Giugliano. Spunta anche un “imprecisato clan di Giugliano” dalle carte dell’indagine che ha rivelato il retroscena sull’attentato dinamitardo pianificato ai danni del procuratore di Napoli Giovanni Colangelo. Una cosca giuglianese sarebbe in affari con la Sacra Corona Unita pugliese per acquistare armi e mitragliette. A venderle Amilcare Monti Condesnitt, boss di Gioia del Colle e noto trafficante di droga e di armi, che avrebbe dovuto procurare per 300mila euro il tritolo necessario a uccidere il magistrato Colangelo.
Chi è il clan di Giugliano che acquista armi in Puglia? I Mallardo? Oppure un nuovo gruppo emergente come quello delle “paparelle”, fedelissimi al boss Paparella, Michele Di Biase, vittima di un caso di lupara bianca e scomparso lo scorso ottobre nel quartiere Vasto? A cosa servono quelle armi? Ad avviare una guerra di camorra, oppure semplicemente a mantenere il controllo del territorio?
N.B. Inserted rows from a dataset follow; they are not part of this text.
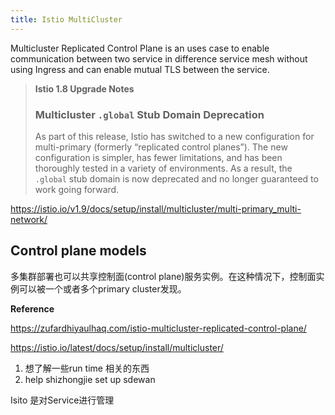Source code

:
 ```yaml
---
title: Istio MultiCluster
---
```




Multicluster Replicated Control Plane is an uses case to enable communication between two service in difference service mesh without using Ingress and can enable mutual TLS between the service.



> **Istio 1.8 Upgrade Notes**
>
> ### Multicluster `.global` Stub Domain Deprecation
>
> As part of this release, Istio has switched to a new configuration for multi-primary (formerly “replicated control planes”). The new configuration is simpler, has fewer limitations, and has been thoroughly tested in a variety of environments. As a result, the `.global` stub domain is now deprecated and no longer guaranteed to work going forward.



https://istio.io/v1.9/docs/setup/install/multicluster/multi-primary_multi-network/

## Control plane models



多集群部署也可以共享控制面(control plane)服务实例。在这种情况下，控制面实例可以被一个或者多个primary cluster发现。





**Reference**

https://zufardhiyaulhaq.com/istio-multicluster-replicated-control-plane/

https://istio.io/latest/docs/setup/install/multicluster/





1. 想了解一些run time 相关的东西
2. help shizhongjie set up sdewan



Isito 是对Service进行管理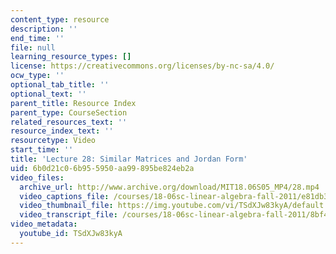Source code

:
 ```yaml
---
content_type: resource
description: ''
end_time: ''
file: null
learning_resource_types: []
license: https://creativecommons.org/licenses/by-nc-sa/4.0/
ocw_type: ''
optional_tab_title: ''
optional_text: ''
parent_title: Resource Index
parent_type: CourseSection
related_resources_text: ''
resource_index_text: ''
resourcetype: Video
start_time: ''
title: 'Lecture 28: Similar Matrices and Jordan Form'
uid: 6b0d21c0-6b95-5950-aa99-895be824eb2a
video_files:
  archive_url: http://www.archive.org/download/MIT18.06S05_MP4/28.mp4
  video_captions_file: /courses/18-06sc-linear-algebra-fall-2011/e81db3a127065d5ea2ce9419ac77fce9_TSdXJw83kyA.vtt
  video_thumbnail_file: https://img.youtube.com/vi/TSdXJw83kyA/default.jpg
  video_transcript_file: /courses/18-06sc-linear-algebra-fall-2011/8bf47bec44825fe09c0b314bfbd4d84c_TSdXJw83kyA.pdf
video_metadata:
  youtube_id: TSdXJw83kyA
---
```

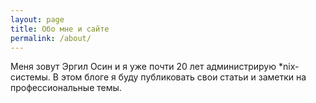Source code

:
 ```yaml
---
layout: page
title: Обо мне и сайте
permalink: /about/
---
```


Меня зовут Эргил Осин и я уже почти 20 лет администрирую *nix-системы.
В этом блоге я буду публиковать свои статьи и заметки на профессиональные темы.

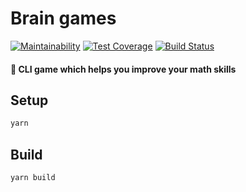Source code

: # Brain games
[![Maintainability](https://api.codeclimate.com/v1/badges/0631b87212fdd57b2b2a/maintainability)](https://codeclimate.com/github/ErnestMazurin/brain-games/maintainability)
[![Test Coverage](https://api.codeclimate.com/v1/badges/0631b87212fdd57b2b2a/test_coverage)](https://codeclimate.com/github/ErnestMazurin/brain-games/test_coverage)
[![Build Status](https://travis-ci.org/ErnestMazurin/brain-games.svg?branch=master)](https://travis-ci.org/ErnestMazurin/brain-games)
#### :brain: CLI game which helps you improve your math skills
## Setup
```bash
yarn
```

## Build
```bash
yarn build
```
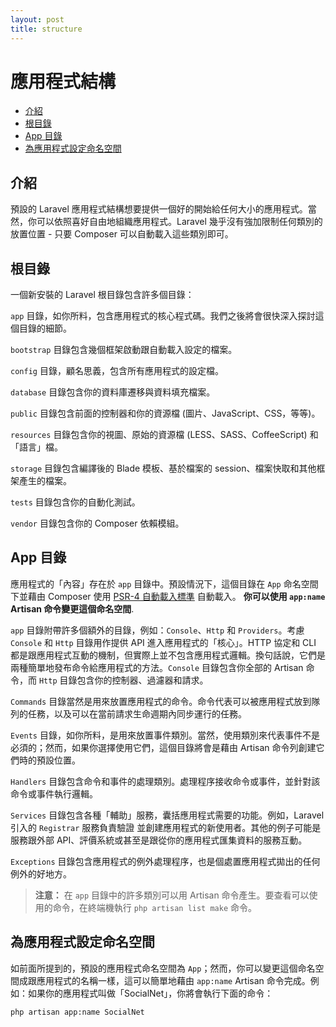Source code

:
 ```yaml
---
layout: post
title: structure
---
```

# 應用程式結構

- [介紹](#introduction)
- [根目錄](#the-root-directory)
- [App 目錄](#the-app-directory)
- [為應用程式設定命名空間](#namespacing-your-application)

<a name="introduction"></a>
## 介紹

預設的 Laravel 應用程式結構想要提供一個好的開始給任何大小的應用程式。當然，你可以依照喜好自由地組織應用程式。Laravel 幾乎沒有強加限制任何類別的放置位置 - 只要 Composer 可以自動載入這些類別即可。

<a name="the-root-directory"></a>
## 根目錄

一個新安裝的 Laravel 根目錄包含許多個目錄：

`app` 目錄，如你所料，包含應用程式的核心程式碼。我們之後將會很快深入探討這個目錄的細節。

`bootstrap` 目錄包含幾個框架啟動跟自動載入設定的檔案。

`config` 目錄，顧名思義，包含所有應用程式的設定檔。

`database` 目錄包含你的資料庫遷移與資料填充檔案。

`public` 目錄包含前面的控制器和你的資源檔 (圖片、JavaScript、CSS，等等)。

`resources` 目錄包含你的視圖、原始的資源檔 (LESS、SASS、CoffeeScript) 和「語言」檔。

`storage` 目錄包含編譯後的 Blade 模板、基於檔案的 session、檔案快取和其他框架產生的檔案。

`tests` 目錄包含你的自動化測試。

`vendor` 目錄包含你的 Composer 依賴模組。

<a name="the-app-directory"></a>
## App 目錄

 應用程式的「內容」存在於 `app` 目錄中。預設情況下，這個目錄在 `App` 命名空間下並藉由 Composer 使用 [PSR-4 自動載入標準](http://www.php-fig.org/psr/psr-4/) 自動載入。 **你可以使用 `app:name` Artisan 命令變更這個命名空間**.

`app` 目錄附帶許多個額外的目錄，例如：`Console`、`Http` 和 `Providers`。考慮 `Console` 和 `Http` 目錄用作提供 API 進入應用程式的「核心」。HTTP 協定和 CLI 都是跟應用程式互動的機制，但實際上並不包含應用程式邏輯。換句話說，它們是兩種簡單地發布命令給應用程式的方法。`Console` 目錄包含你全部的 Artisan 命令，而 `Http` 目錄包含你的控制器、過濾器和請求。

`Commands` 目錄當然是用來放置應用程式的命令。命令代表可以被應用程式放到隊列的任務，以及可以在當前請求生命週期內同步運行的任務。

`Events` 目錄，如你所料，是用來放置事件類別。當然，使用類別來代表事件不是必須的；然而，如果你選擇使用它們，這個目錄將會是藉由 Artisan 命令列創建它們時的預設位置。

`Handlers` 目錄包含命令和事件的處理類別。處理程序接收命令或事件，並針對該命令或事件執行邏輯。

`Services` 目錄包含各種「輔助」服務，囊括應用程式需要的功能。例如，Laravel 引入的 `Registrar` 服務負責驗證 並創建應用程式的新使用者。其他的例子可能是服務跟外部 API、評價系統或甚至是跟從你的應用程式匯集資料的服務互動。

`Exceptions` 目錄包含應用程式的例外處理程序，也是個處置應用程式拋出的任何例外的好地方。

> **注意：** 在 `app` 目錄中的許多類別可以用 Artisan 命令產生。要查看可以使用的命令，在終端機執行 `php artisan list make` 命令。

<a name="namespacing-your-application"></a>
## 為應用程式設定命名空間

如前面所提到的，預設的應用程式命名空間為 `App`；然而，你可以變更這個命名空間成跟應用程式的名稱一樣，這可以簡單地藉由 `app:name` Artisan 命令完成。例如：如果你的應用程式叫做「SocialNet」，你將會執行下面的命令：

	php artisan app:name SocialNet
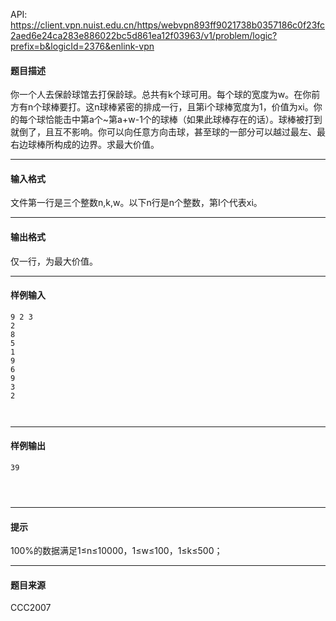 API: https://client.vpn.nuist.edu.cn/https/webvpn893ff9021738b0357186c0f23fc2aed6e24ca283e886022bc5d861ea12f03963/v1/problem/logic?prefix=b&logicId=2376&enlink-vpn

#### 题目描述

你一个人去保龄球馆去打保龄球。总共有k个球可用。每个球的宽度为w。在你前方有n个球棒要打。这n球棒紧密的排成一行，且第i个球棒宽度为1，价值为xi。你的每个球恰能击中第a个~第a+w-1个的球棒（如果此球棒存在的话）。球棒被打到就倒了，且互不影响。你可以向任意方向击球，甚至球的一部分可以越过最左、最右边球棒所构成的边界。求最大价值。

---

#### 输入格式

文件第一行是三个整数n,k,w。以下n行是n个整数，第I个代表xi。

---

#### 输出格式

仅一行，为最大价值。

---

#### 样例输入
```
9 2 3
2
8
5
1
9
6
9
3
2
 


```

---

#### 样例输出
```
39

 


```

---

#### 提示

100%的数据满足1≤n≤10000，1≤w≤100，1≤k≤500；  

---

#### 题目来源

CCC2007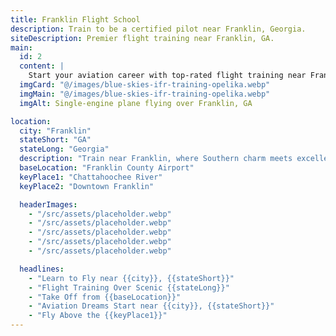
 ```yaml
---
title: Franklin Flight School
description: Train to be a certified pilot near Franklin, Georgia.
siteDescription: Premier flight training near Franklin, GA.
main:
  id: 2
  content: |
    Start your aviation career with top-rated flight training near Franklin, Georgia. Ideal weather and open airspace make it a pilot’s paradise.
  imgCard: "@/images/blue-skies-ifr-training-opelika.webp"
  imgMain: "@/images/blue-skies-ifr-training-opelika.webp"
  imgAlt: Single-engine plane flying over Franklin, GA

location:
  city: "Franklin"
  stateShort: "GA"
  stateLong: "Georgia"
  description: "Train near Franklin, where Southern charm meets excellent flying conditions."
  baseLocation: "Franklin County Airport"
  keyPlace1: "Chattahoochee River"
  keyPlace2: "Downtown Franklin"

  headerImages:
    - "/src/assets/placeholder.webp"
    - "/src/assets/placeholder.webp"
    - "/src/assets/placeholder.webp"
    - "/src/assets/placeholder.webp"
    - "/src/assets/placeholder.webp"

  headlines:
    - "Learn to Fly near {{city}}, {{stateShort}}"
    - "Flight Training Over Scenic {{stateLong}}"
    - "Take Off from {{baseLocation}}"
    - "Aviation Dreams Start near {{city}}, {{stateShort}}"
    - "Fly Above the {{keyPlace1}}"
---
```

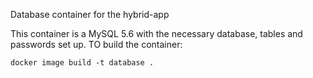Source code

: Database container for the hybrid-app

This container is a MySQL 5.6 with the necessary database, tables and passwords set up. TO build the container:

```
docker image build -t database .
```
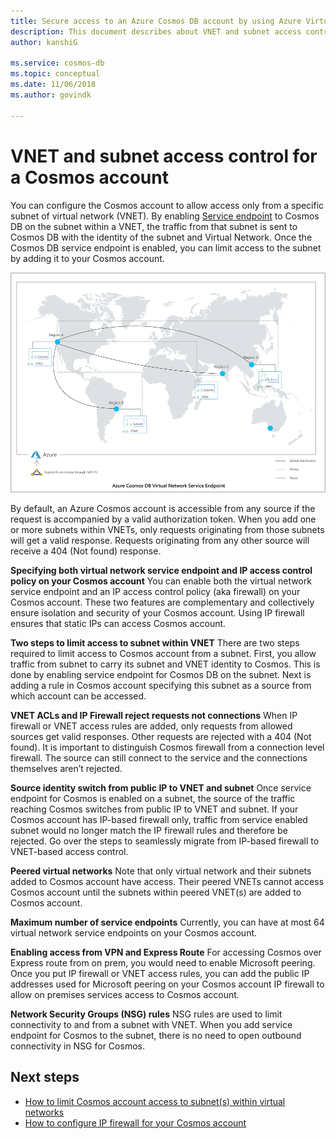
 ```yaml
---
title: Secure access to an Azure Cosmos DB account by using Azure Virtual Network service endpoint 
description: This document describes about VNET and subnet access control for a Cosmos account.
author: kanshiG

ms.service: cosmos-db
ms.topic: conceptual
ms.date: 11/06/2018
ms.author: govindk

---
```


# VNET and subnet access control for a Cosmos account

You can configure the Cosmos account to allow access only from a specific subnet of virtual network (VNET). By enabling [Service endpoint](../virtual-network/virtual-network-service-endpoints-overview.md) to Cosmos DB on the subnet within a VNET, the traffic from that subnet is sent to Cosmos DB with the identity of the subnet and Virtual Network. Once the Cosmos DB service endpoint is enabled, you can limit access to the subnet by adding it to your Cosmos account.

![Virtual network service endpoint architecture](./media/vnet-service-endpoint/vnet-service-endpoint-architecture.png)

By default, an Azure Cosmos account is accessible from any source if the request is accompanied by a valid authorization token. When you add one or more subnets within VNETs, only requests originating from those subnets will get a valid response. Requests originating from any other source will receive a 404 (Not found) response. 

**Specifying both virtual network service endpoint and IP access control policy on your Cosmos account**
You can enable both the virtual network service endpoint and an IP access control policy (aka firewall) on your Cosmos account. These two features are complementary and collectively ensure isolation and security of your Cosmos account. Using IP firewall ensures that static IPs can access Cosmos account. 

**Two steps to limit access to subnet within VNET**
There are two steps required to limit access to Cosmos account from a subnet. First, you allow traffic from subnet to carry its subnet and VNET identity to Cosmos. This is done by enabling service endpoint for Cosmos DB on the subnet. Next is adding a rule in Cosmos account specifying this subnet as a source from which account can be accessed.

**VNET ACLs and IP Firewall reject requests not connections**
When IP firewall or VNET access rules are added, only requests from allowed sources get valid responses. Other requests are rejected with a 404 (Not found). It is important to distinguish Cosmos firewall from a connection level firewall. The source can still connect to the service and the connections themselves aren’t rejected.

**Source identity switch from public IP to VNET and subnet**
Once service endpoint for Cosmos is enabled on a subnet, the source of the traffic reaching Cosmos switches from public IP to VNET and subnet. If your Cosmos account has IP-based firewall only, traffic from service enabled subnet would no longer match the IP firewall rules and therefore be rejected. Go over the steps to seamlessly migrate from IP-based firewall to VNET-based access control.

**Peered virtual networks**
Note that only virtual network and their subnets added to Cosmos account have access. Their peered VNETs cannot access Cosmos account until the subnets within peered VNET(s) are added to Cosmos account.

**Maximum number of service endpoints** 
Currently, you can have at most 64 virtual network service endpoints on your Cosmos account.

**Enabling access from VPN and Express Route**
For accessing Cosmos over Express route from on prem, you would need to enable Microsoft peering. Once you put IP firewall or VNET access rules, you can add the public IP addresses used for Microsoft peering on your Cosmos account IP firewall to allow on premises services access to Cosmos account. 

**Network Security Groups (NSG) rules**
NSG rules are used to limit connectivity to and from a subnet with VNET. When you add service endpoint for Cosmos to the subnet, there is no need to open outbound connectivity in NSG for Cosmos. 

## Next steps

* [How to limit Cosmos account access to subnet(s) within virtual networks](how-to-configure-vnet-service-endpoint.md)
* [How to configure IP firewall for your Cosmos account](how-to-configure-firewall.md)

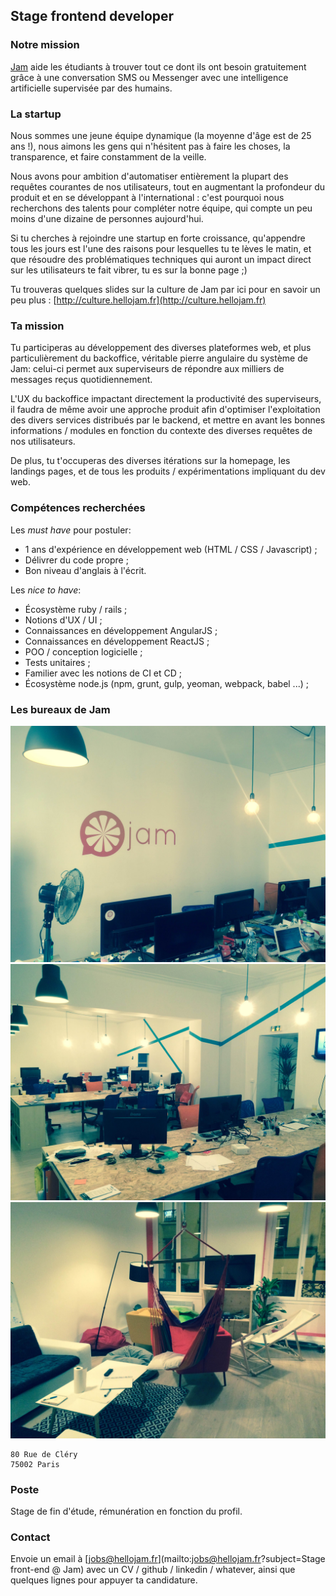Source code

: ## Stage frontend developer

### Notre mission

[Jam](https://hellojam.fr) aide les étudiants à trouver tout ce dont ils ont besoin gratuitement grâce
à une conversation SMS ou Messenger avec une intelligence artificielle
supervisée par des humains.

### La startup

Nous sommes une jeune équipe dynamique (la moyenne d'âge est de 25 ans !), nous
aimons les gens qui n'hésitent pas à faire les choses, la transparence, et faire
constamment de la veille.

Nous avons pour ambition d'automatiser entièrement la plupart des requêtes courantes
de nos utilisateurs, tout en augmentant la profondeur du produit et en
se développant à l'international : c'est pourquoi nous recherchons des talents pour
compléter notre équipe, qui compte un peu moins d'une dizaine de personnes
aujourd'hui.

Si tu cherches à rejoindre une startup en forte croissance, qu'appendre tous les
jours est l'une des raisons pour lesquelles tu te lèves le matin, et que résoudre
des problématiques techniques qui auront un impact direct sur les utilisateurs
te fait vibrer, tu es sur la bonne page ;)

Tu trouveras quelques slides sur la culture de Jam par ici pour en savoir un peu
plus : [http://culture.hellojam.fr](http://culture.hellojam.fr)

### Ta mission

Tu participeras au développement des diverses plateformes web, et plus particulièrement du
backoffice, véritable pierre angulaire du système de Jam: celui-ci permet aux
superviseurs de répondre aux milliers de messages reçus quotidiennement.

L'UX du backoffice impactant directement la productivité des superviseurs, il
faudra de même avoir une approche produit afin d'optimiser l'exploitation des
divers services distribués par le backend, et mettre en avant les bonnes
informations / modules en fonction du contexte des diverses requêtes
de nos utilisateurs.

De plus, tu t'occuperas des diverses itérations sur la homepage, les landings
pages, et de tous les produits / expérimentations impliquant du dev web.

### Compétences recherchées

Les *must have* pour postuler:

* 1 ans d'expérience en développement web (HTML / CSS / Javascript) ;
* Délivrer du code propre ;
* Bon niveau d'anglais à l'écrit.

Les *nice to have*:

* Écosystème ruby / rails ;
* Notions d'UX / UI ;
* Connaissances en développement AngularJS ;
* Connaissances en développement ReactJS ;
* POO / conception logicielle ;
* Tests unitaires ;
* Familier avec les notions de CI et CD ;
* Écosystème node.js (npm, grunt, gulp, yeoman, webpack, babel ...) ;

### Les bureaux de Jam

![Wok 1](https://raw.githubusercontent.com/blackbirdco/jobs/master/img/wok1.jpg)
![Wok 2](https://raw.githubusercontent.com/blackbirdco/jobs/master/img/wok2.jpg)
![Wok 3](https://raw.githubusercontent.com/blackbirdco/jobs/master/img/wok3.jpg)

```
80 Rue de Cléry
75002 Paris
```

### Poste

Stage de fin d'étude, rémunération en fonction du profil.

### Contact

Envoie un email à [jobs@hellojam.fr](mailto:jobs@hellojam.fr?subject=Stage front-end @ Jam) avec un CV / github /
linkedin / whatever, ainsi que quelques lignes pour appuyer ta candidature.
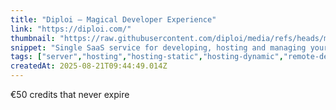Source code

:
 ```yaml
---
title: "Diploi – Magical Developer Experience"
link: "https://diploi.com/"
thumbnail: "https://raw.githubusercontent.com/diploi/media/refs/heads/main/logos/diploi/svg/diploi-logo-dark.svg"
snippet: "Single SaaS service for developing, hosting and managing your full applications fast, launch new apps with one click, and all without configuring servers or setting up deployments pipelines."
tags: ["server","hosting","hosting-static","hosting-dynamic","remote-development","infrastructure","database","cloud-infrastructure","onboarding","handoff"]
createdAt: 2025-08-21T09:44:49.014Z
---
```

€50 credits that never expire
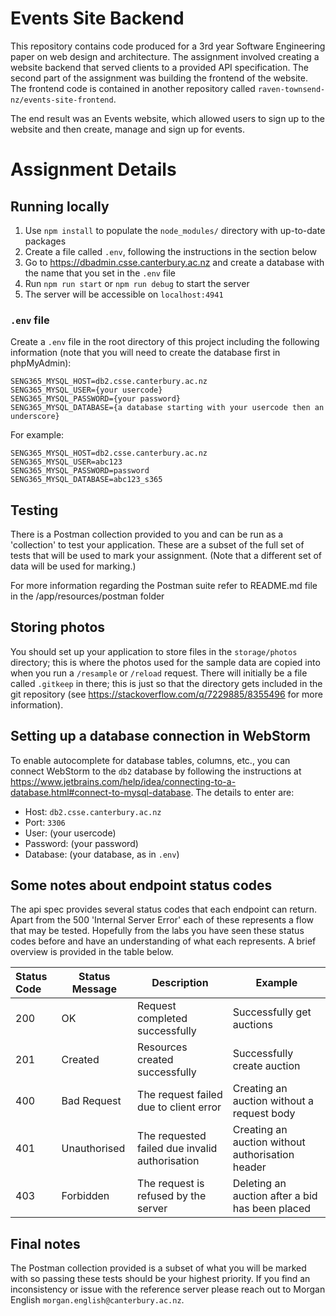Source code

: # Events Site Backend

This repository contains code produced for a 3rd year Software Engineering paper on web design and architecture. The assignment involved creating a website backend that served clients to a provided API specification. The second part of the assignment was building the frontend of the website. The frontend code is contained in another repository called ```raven-townsend-nz/events-site-frontend```. 

The end result was an Events website, which allowed users to sign up to the website and then create, manage and sign up for events.

# Assignment Details

## Running locally

1. Use `npm install` to populate the `node_modules/` directory with up-to-date packages
2. Create a file called `.env`, following the instructions in the section below
3. Go to https://dbadmin.csse.canterbury.ac.nz and create a database with the name that you set in the `.env` file
2. Run `npm run start` or `npm run debug` to start the server
3. The server will be accessible on `localhost:4941`

### `.env` file
Create a `.env` file in the root directory of this project including the following information (note that you will need to create the database first in phpMyAdmin):

```
SENG365_MYSQL_HOST=db2.csse.canterbury.ac.nz
SENG365_MYSQL_USER={your usercode}
SENG365_MYSQL_PASSWORD={your password}
SENG365_MYSQL_DATABASE={a database starting with your usercode then an underscore}
```

For example:
```
SENG365_MYSQL_HOST=db2.csse.canterbury.ac.nz
SENG365_MYSQL_USER=abc123
SENG365_MYSQL_PASSWORD=password
SENG365_MYSQL_DATABASE=abc123_s365
```

## Testing

There is a Postman collection provided to you and can be run as a 'collection' to test your application. These are a subset of the full set of tests that will be used to mark your assignment. (Note that a different set of data will be used for marking.)

For more information regarding the Postman suite refer to README.md file in the /app/resources/postman folder

## Storing photos

You should set up your application to store files in the `storage/photos` directory; this is where the photos used for the sample data are copied into when you run a `/resample` or `/reload` request. There will initially be a file called `.gitkeep` in there; this is just so that the directory gets included in the git repository (see https://stackoverflow.com/q/7229885/8355496 for more information).

## Setting up a database connection in WebStorm

To enable autocomplete for database tables, columns, etc., you can connect WebStorm to the `db2` database by following the instructions at https://www.jetbrains.com/help/idea/connecting-to-a-database.html#connect-to-mysql-database. The details to enter are:

* Host: `db2.csse.canterbury.ac.nz`
* Port: `3306`
* User: (your usercode)
* Password: (your password)
* Database: (your database, as in `.env`)


## Some notes about endpoint status codes
The api spec provides several status codes that each endpoint can return. Apart from the 500 'Internal Server Error'
each of these represents a flow that may be tested. Hopefully from the labs you have seen these status codes before and 
have an understanding of what each represents. A brief overview is provided in the table below. 

| Status Code | Status Message | Description                                    | Example                                          |
|:------------|----------------|------------------------------------------------|--------------------------------------------------|
| 200         | OK             | Request completed successfully                 | Successfully get auctions                        |
| 201         | Created        | Resources created successfully                 | Successfully create auction                      |
| 400         | Bad Request    | The request failed due to client error         | Creating an auction without a request body       |
| 401         | Unauthorised   | The requested failed due invalid authorisation | Creating an auction without authorisation header |
| 403         | Forbidden      | The request is refused by the server           | Deleting an auction after a bid has been placed  |


## Final notes
The Postman collection provided is a subset of what you will be marked with so passing these tests should be your highest
priority. If you find an inconsistency or issue with the reference server please reach out to Morgan English 
`morgan.english@canterbury.ac.nz`.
Tanti, troppi interrogativi vengono sollevati da quel passaggio dell’inchiesta, riportato anche dal giornalista Gigi Di Fiore in un articolo apparso oggi su Il Mattino. Per ora unica cosa certa è che il clan di Giugliano offriva come contropartita per l’acquisto di armi della droga: in particolare hashish. Stupefacenti in cambio di mitragliette.
Insomma, dato certo è che i clan dell’area nord di Napoli, a Giugliano come a Scampia, fanno affari con la mafia pugliese. Un asse Napoli-Bari dai risvolti inquietanti. Anche se il rapporto tra le due mafie è storico e risale ai tempi di Raffaele Cutolo e della Nuova Camorra Organizzata, quando la cosca emergente del “professore di Vesuviana” decise di estendere la rete dei propri affari oltre i confini della Campania.